Lo stigma su chi esercita un qualsiasi tipo di sex work è incisivo e si palesa su diversi fronti, che compromettono più o meno pesantemente la vita e la quotidianità delle/dei sex workers. Nel mio caso specifico, in passato mi sono trovata in difficoltà a dichiarare ai proprietari di casa che pagavo l’affitto facendo la stripper, temevo ripercussioni e che la stabilità della mia situazione abitativa sarebbe stata compromessa. Poi mi sono trovata spesso a disagio a parlarne con i medici, specialisti della salute mentale con cui sarebbe stata buona prassi condividere questo aspetto della mia vita (ora per fortuna sono seguita da specialiste competenti e non-giudicanti). O ancora, lo stigma mi ha creato problemi nelle relazioni di coppia. Lo stigma mi espone al rischio di subire violenze più di quanto non mi esponga al rischio di violenze già il solo essere percepita come donna, perché in quanto persona stigmatizzata agli occhi degli altri sono un essere umano di serie B, su cui è quindi lecito esercitare coercizione e violenza. Ma soprattutto lo stigma uccide chi ha meno privilegi di me: quelle/quei sex workers ulteriormente invisibilizzat* dalla mancanza di documenti, dal non potersi appellare alla giustizia in caso di necessità perché risiedono illegalmente in un paese, quelle/quei sex workers che potrebbero sparire e nessuno se ne accorgerebbe nell’immediato perché non hanno forti legami sul territorio, quelle/quei sex workers razzializzat* e che in quanto persone razzializzate vengono percepite ulteriormente come esseri umani di serie B, quelle/quei sex workers transgender che subiscono la violenza di uomini che non sanno accettare di essere attratti anche da persone non cis. Lo stigma uccide soprattutto loro.

Al di là della divulgazione, cosa ami di più (se la ami di più) tra la fotografia e il punto croce?

Il punto croce senza ombra di dubbio!
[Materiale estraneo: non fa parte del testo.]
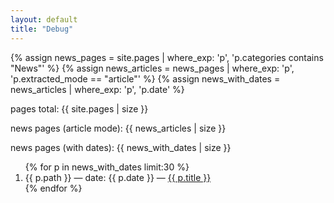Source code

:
 ```yaml
---
layout: default
title: "Debug"
---
```


{% assign news_pages = site.pages | where_exp: 'p', 'p.categories contains "News"' %}
{% assign news_articles = news_pages | where_exp: 'p', 'p.extracted_mode == "article"' %}
{% assign news_with_dates = news_articles | where_exp: 'p', 'p.date' %}

<p>pages total: {{ site.pages | size }}</p>
<p>news pages (article mode): {{ news_articles | size }}</p>
<p>news pages (with dates): {{ news_with_dates | size }}</p>

<ol>
  {% for p in news_with_dates limit:30 %}
    <li>{{ p.path }} — date: {{ p.date }} — <a href="{{ p.url | relative_url }}">{{ p.title }}</a></li>
  {% endfor %}
</ol>


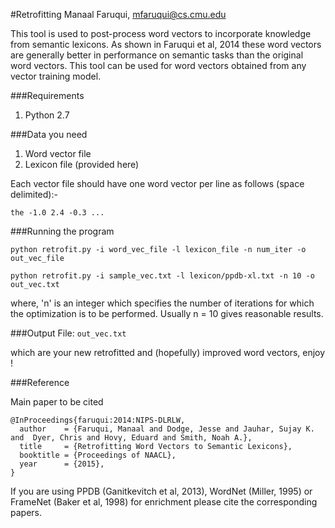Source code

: #Retrofitting
Manaal Faruqui, mfaruqui@cs.cmu.edu

This tool is used to post-process word vectors to incorporate
knowledge from semantic lexicons. As shown in Faruqui et al, 2014
these word vectors are generally better in performance on semantic
tasks than the original word vectors. This tool can be used for
word vectors obtained from any vector training model.

###Requirements

1. Python 2.7

###Data you need
1. Word vector file
2. Lexicon file (provided here)

Each vector file should have one word vector per line as follows (space delimited):-

```the -1.0 2.4 -0.3 ...```

###Running the program

```python retrofit.py -i word_vec_file -l lexicon_file -n num_iter -o out_vec_file```

```python retrofit.py -i sample_vec.txt -l lexicon/ppdb-xl.txt -n 10 -o out_vec.txt```

where, 'n' is an integer which specifies the number of iterations for which the
optimization is to be performed.  Usually n = 10 gives reasonable results.

###Output
File: ```out_vec.txt```

which are your new retrofitted and (hopefully) improved word vectors, enjoy !

###Reference

Main paper to be cited
```
@InProceedings{faruqui:2014:NIPS-DLRLW,
  author    = {Faruqui, Manaal and Dodge, Jesse and Jauhar, Sujay K.  and  Dyer, Chris and Hovy, Eduard and Smith, Noah A.},
  title     = {Retrofitting Word Vectors to Semantic Lexicons},
  booktitle = {Proceedings of NAACL},
  year      = {2015},
}
```

If you are using PPDB (Ganitkevitch et al, 2013), WordNet (Miller, 1995) or FrameNet (Baker et al, 1998) for enrichment please cite the corresponding papers.

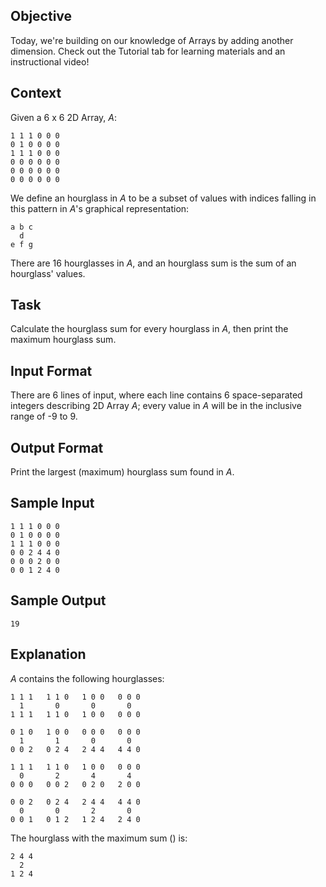 ## Objective
Today, we're building on our knowledge of Arrays by adding another dimension. Check out the Tutorial tab for learning materials and an instructional video!

## Context
Given a 6 x 6 2D Array, *A*:
```
1 1 1 0 0 0
0 1 0 0 0 0
1 1 1 0 0 0
0 0 0 0 0 0
0 0 0 0 0 0
0 0 0 0 0 0
```
We define an hourglass in *A* to be a subset of values with indices falling in this pattern in *A*'s graphical representation:
```
a b c
  d
e f g
```
There are 16 hourglasses in *A*, and an hourglass sum is the sum of an hourglass' values.

## Task
Calculate the hourglass sum for every hourglass in *A*, then print the maximum hourglass sum.

## Input Format

There are 6 lines of input, where each line contains 6 space-separated integers describing 2D Array *A*; every value in *A* will be in the inclusive range of -9 to 9.

## Output Format

Print the largest (maximum) hourglass sum found in *A*.

## Sample Input
```
1 1 1 0 0 0
0 1 0 0 0 0
1 1 1 0 0 0
0 0 2 4 4 0
0 0 0 2 0 0
0 0 1 2 4 0
```
## Sample Output
`19`

## Explanation

*A* contains the following hourglasses:
```
1 1 1   1 1 0   1 0 0   0 0 0
  1       0       0       0
1 1 1   1 1 0   1 0 0   0 0 0

0 1 0   1 0 0   0 0 0   0 0 0
  1       1       0       0
0 0 2   0 2 4   2 4 4   4 4 0

1 1 1   1 1 0   1 0 0   0 0 0
  0       2       4       4
0 0 0   0 0 2   0 2 0   2 0 0

0 0 2   0 2 4   2 4 4   4 4 0
  0       0       2       0
0 0 1   0 1 2   1 2 4   2 4 0
```

The hourglass with the maximum sum () is:
```
2 4 4
  2
1 2 4
```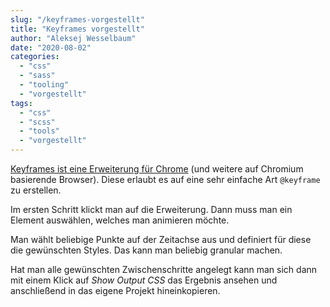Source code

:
 ```yaml
---
slug: "/keyframes-vorgestellt"  
title: "Keyframes vorgestellt"
author: "Aleksej Wesselbaum"
date: "2020-08-02"
categories: 
  - "css"
  - "sass"
  - "tooling"
  - "vorgestellt"
tags: 
  - "css"
  - "scss"
  - "tools"
  - "vorgestellt"
---
```


[Keyframes ist eine Erweiterung für Chrome](https://chrome.google.com/webstore/detail/keyframes/dalaiblmpeklkjnpeocmaojcfldmbfck) (und weitere auf Chromium basierende Browser). Diese erlaubt es auf eine sehr einfache Art `@keyframe` zu erstellen.

Im ersten Schritt klickt man auf die Erweiterung. Dann muss man ein Element auswählen, welches man animieren möchte.

Man wählt beliebige Punkte auf der Zeitachse aus und definiert für diese die gewünschten Styles. Das kann man beliebig granular machen.

Hat man alle gewünschten Zwischenschritte angelegt kann man sich dann mit einem Klick auf _Show Output CSS_ das Ergebnis ansehen und anschließend in das eigene Projekt hineinkopieren.
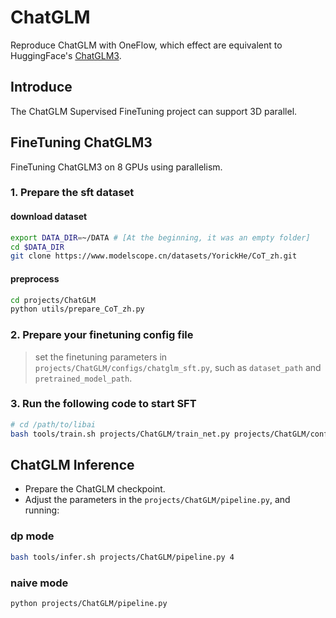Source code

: # ChatGLM
Reproduce ChatGLM with OneFlow, which effect are equivalent to HuggingFace's [ChatGLM3](https://huggingface.co/THUDM/chatglm3-6b).

## Introduce
The ChatGLM Supervised FineTuning project can support 3D parallel.

## FineTuning ChatGLM3
FineTuning ChatGLM3 on 8 GPUs using parallelism.

### 1. Prepare the sft dataset
#### download dataset
```bash
export DATA_DIR=~/DATA # [At the beginning, it was an empty folder]
cd $DATA_DIR
git clone https://www.modelscope.cn/datasets/YorickHe/CoT_zh.git
```

#### preprocess
```bash
cd projects/ChatGLM
python utils/prepare_CoT_zh.py
```
### 2. Prepare your finetuning config file

> set the finetuning parameters in `projects/ChatGLM/configs/chatglm_sft.py`, such as `dataset_path` and `pretrained_model_path`.


### 3. Run the following code to start SFT
```bash
# cd /path/to/libai
bash tools/train.sh projects/ChatGLM/train_net.py projects/ChatGLM/configs/chatglm_sft.py 8
```

## ChatGLM Inference
- Prepare the ChatGLM checkpoint.
- Adjust the parameters in the `projects/ChatGLM/pipeline.py`, and running:
### dp mode
```bash
bash tools/infer.sh projects/ChatGLM/pipeline.py 4
```
### naive mode
```bash
python projects/ChatGLM/pipeline.py
```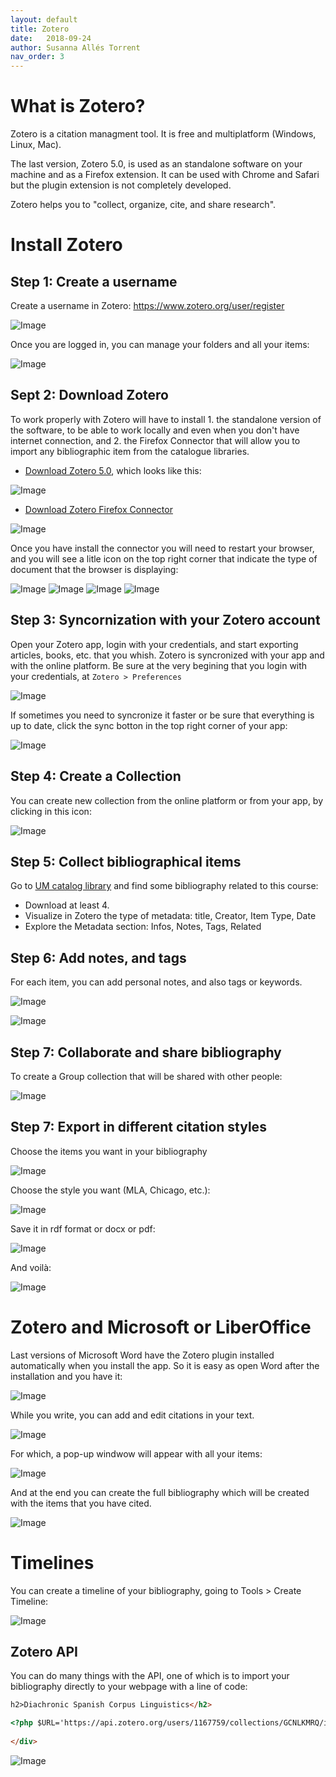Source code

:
 ```yaml
---
layout: default
title: Zotero
date:   2018-09-24
author: Susanna Allés Torrent
nav_order: 3
---
```


# What is Zotero? 

Zotero is a citation managment tool. It is free and multiplatform (Windows, Linux, Mac).  

The last version, Zotero 5.0, is used as an standalone software on your machine and as a Firefox extension. It can be used with Chrome and Safari but the plugin extension is not completely developed.  

Zotero helps you to "collect, organize, cite, and share research". 

# Install Zotero 

## Step 1: Create a username
 
Create a username in Zotero: <https://www.zotero.org/user/register>

![Image](img/zotero_03.png)

Once you are logged in, you can manage your folders and all your items: 

![Image](img/zotero_04.png)

## Sept 2: Download Zotero

To work properly with Zotero will have to install 1. the standalone version of the software, to be able to work locally and even when you don't have internet connection, and 2. the Firefox Connector that will allow you to import any bibliographic item from the catalogue libraries. 

- [Download Zotero 5.0](https://www.zotero.org/download/), which looks like this: 

![Image](img/zotero_01.png)

- [Download Zotero Firefox Connector](https://www.zotero.org/download/) 

![Image](img/zotero_02.png)

Once you have install the connector you will need to restart your browser, and you will see a litle icon on the top right corner that indicate the type of document that the browser is displaying: 

![Image](img/zotero_05.png)
![Image](img/zotero_06.png)
![Image](img/zotero_07.png)
![Image](img/zotero_08.png)

## Step 3: Syncornization with your Zotero account 

Open your Zotero app, login with your credentials, and start exporting articles, books, etc. that you whish. Zotero is syncronized with your app and with the online platform. Be sure at the very begining that you login with your credentials, at `Zotero > Preferences` 

![Image](img/zotero_09.png)

If sometimes you need to syncronize it faster or be sure that everything is up to date, click the sync botton in the top right corner of your app:

![Image](img/zotero_10.png) 

## Step 4: Create a Collection 

You can create new collection from the online platform or from your app, by clicking in this icon:
 
![Image](img/zotero_11.png)

## Step 5: Collect bibliographical items

Go to [UM catalog library](https://www.library.miami.edu/) and find some bibliography related to this course: 

- Download at least 4.  
- Visualize in Zotero the type of metadata: title, Creator, Item Type, Date 
- Explore the Metadata section: Infos, Notes, Tags, Related 

## Step 6: Add notes, and tags 

For each item, you can add personal notes, and also tags or keywords. 

![Image](img/zotero_13.png)

![Image](img/zotero_14.png)

## Step 7: Collaborate and share bibliography 

To create a Group collection that will be shared with other people: 

![Image](img/zotero_12.png)


## Step 7: Export in different citation styles 

Choose the items you want in your bibliography 

![Image](img/zotero_15.png)

Choose the style you want (MLA, Chicago, etc.): 

![Image](img/zotero_16.png)

Save it in rdf format or docx or pdf: 

![Image](img/zotero_17.png)

And voilà: 

![Image](img/zotero_18.png)

# Zotero and Microsoft or LiberOffice

Last versions of Microsoft Word have the Zotero plugin installed automatically when you install the app. So it is easy as open Word after the installation and you have it: 

![Image](img/zotero_19.png)

While you write, you can add and edit citations in your text. 

![Image](img/zotero_20.png)

For which, a pop-up windwow will appear with all your items:

![Image](img/zotero_21.png)

And at the end you can create the full bibliography which will be created with the items that you have cited. 

![Image](img/zotero_22.png)

# Timelines

You can create a timeline of your bibliography, going to Tools > Create Timeline: 

![Image](img/zotero_23.png)

## Zotero API 

You can do many things with the API, one of which is to import your bibliography directly to your webpage with a line of code: 

```html
h2>Diachronic Spanish Corpus Linguistics</h2>

<?php $URL='https://api.zotero.org/users/1167759/collections/GCNLKMRQ/items?format=bib&style=chicago-author-date'; $var=file_get_contents($URL); echo $var?>
	
</div>
```

![Image](img/zotero_24.png)


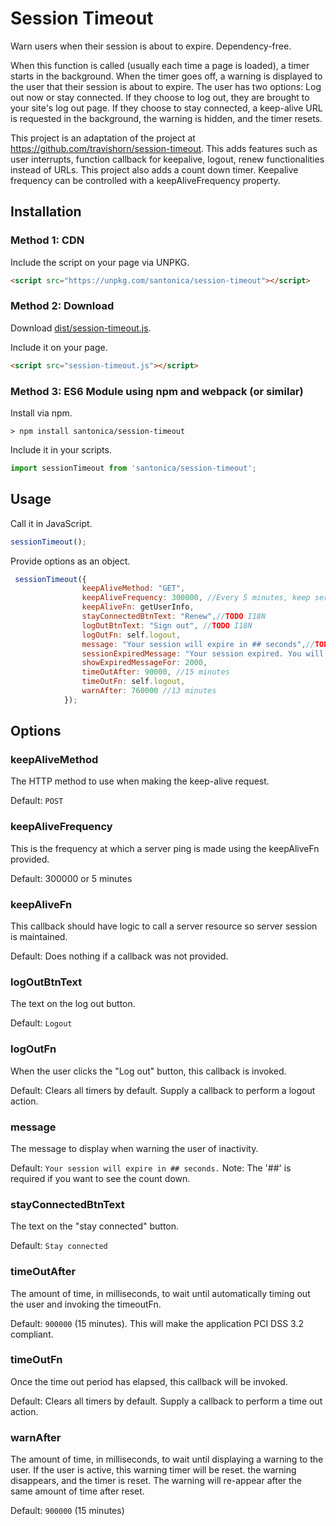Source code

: # Session Timeout

Warn users when their session is about to expire. Dependency-free.

When this function is called (usually each time a page is loaded), a timer starts in the background.
When the timer goes off, a warning is displayed to the user that their session is about to expire.
The user has two options: Log out now or stay connected. If they choose to log out, they are brought
to your site's log out page. If they choose to stay connected, a keep-alive URL is requested in the
background, the warning is hidden, and the timer resets.

This project is an adaptation of the project at https://github.com/travishorn/session-timeout.
This adds features such as user interrupts, function callback for keepalive, logout, renew functionalities instead of URLs.
This project also adds a count down timer.
Keepalive frequency can be controlled with a keepAliveFrequency property.

## Installation

### Method 1: CDN

Include the script on your page via UNPKG.

```html
<script src="https://unpkg.com/santonica/session-timeout"></script>
```

### Method 2: Download

Download [dist/session-timeout.js](dist/session-timeout.js).

Include it on your page.

```html
<script src="session-timeout.js"></script>
```

### Method 3: ES6 Module using npm and webpack (or similar)

Install via npm.

```
> npm install santonica/session-timeout
```

Include it in your scripts.

```javascript
import sessionTimeout from 'santonica/session-timeout';
```

## Usage

Call it in JavaScript.

```javascript
sessionTimeout();
```

Provide options as an object.

```javascript
 sessionTimeout({
                keepAliveMethod: "GET",
                keepAliveFrequency: 300000, //Every 5 minutes, keep server alive
                keepAliveFn: getUserInfo,
                stayConnectedBtnText: "Renew",//TODO I18N
                logOutBtnText: "Sign out", //TODO I18N
                logOutFn: self.logout,
                message: "Your session will expire in ## seconds",//TODO I18N
                sessionExpiredMessage: "Your session expired. You will be automatically redirected to sign in page.",//TODO I18N
                showExpiredMessageFor: 2000,
                timeOutAfter: 90000, //15 minutes
                timeOutFn: self.logout,
                warnAfter: 760000 //13 minutes
            });
```

## Options


### keepAliveMethod

The HTTP method to use when making the keep-alive request.

Default: `POST`

### keepAliveFrequency

This is the frequency at which a server ping is made using the keepAliveFn provided.

Default: 300000 or 5 minutes

### keepAliveFn

This callback should have logic to call a server resource so server session is maintained.

Default: Does nothing if a callback was not provided.

### logOutBtnText

The text on the log out button.

Default: `Logout`

### logOutFn

When the user clicks the "Log out" button, this callback is invoked.

Default: Clears all timers by default. Supply a callback to perform a logout action.

### message

The message to display when warning the user of inactivity.

Default: `Your session will expire in ## seconds.`
Note: The '##' is required if you want to see the count down.

### stayConnectedBtnText

The text on the "stay connected" button.

Default: `Stay connected`

### timeOutAfter

The amount of time, in milliseconds, to wait until automatically timing out the user and invoking the timeoutFn. 

Default: `900000` (15 minutes). This will make the application PCI DSS 3.2 compliant.

### timeOutFn

Once the time out period has elapsed, this callback will be invoked.

Default: Clears all timers by default. Supply a callback to perform a time out action.

### warnAfter

The amount of time, in milliseconds, to wait until displaying a warning to the user. If the
user is active, this warning timer will be reset.  the warning disappears, and the timer is reset. The warning
will re-appear after the same amount of time after reset.

Default: `900000` (15 minutes)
Niente come il punto croce mi permette di svuotare completamente la mente: per me ricamare è come fare meditazione!

La pandemia ha influito sul tuo processo creativo?

Come accennato prima, la pandemia ha influito positivamente sul mio processo creativo, mi ha fatto trovare il tempo e la concentrazione per focalizzarmi su attività che altrimenti avrei continuato a procrastinare.

Qual è stata finora la risposta del pubblico, ai tuoi contenuti?

Finora sono soddisfatta dei feedback ricevuti dal pubblico e dall’attenzione ricevuta da altre creatrici di arte tessile.

Ci sono progetti futuri che puoi anticiparci?

Per ora posso solo dire che PUNTOCROCESOVVERSIVO è ancora work in progress e confido di riuscire a svilupparlo come merita nell’anno corrente. Al momento, date le varie restrizioni, non sto praticando burlesque ma conto di riprendere quanto prima la mia formazione continua e spero che nuove ed interessanti opportunità si palesino a Milano, città in cui penso di fermarmi quantomeno per il prossimo anno (ho un animo piuttosto nomade). Quindi se al momento volete vedermi senza veli, non vi resta che abbonarvi a Patreon! Non c’è speranza di vedermi nuda scorrendo il mio feed: fuck you, pay me!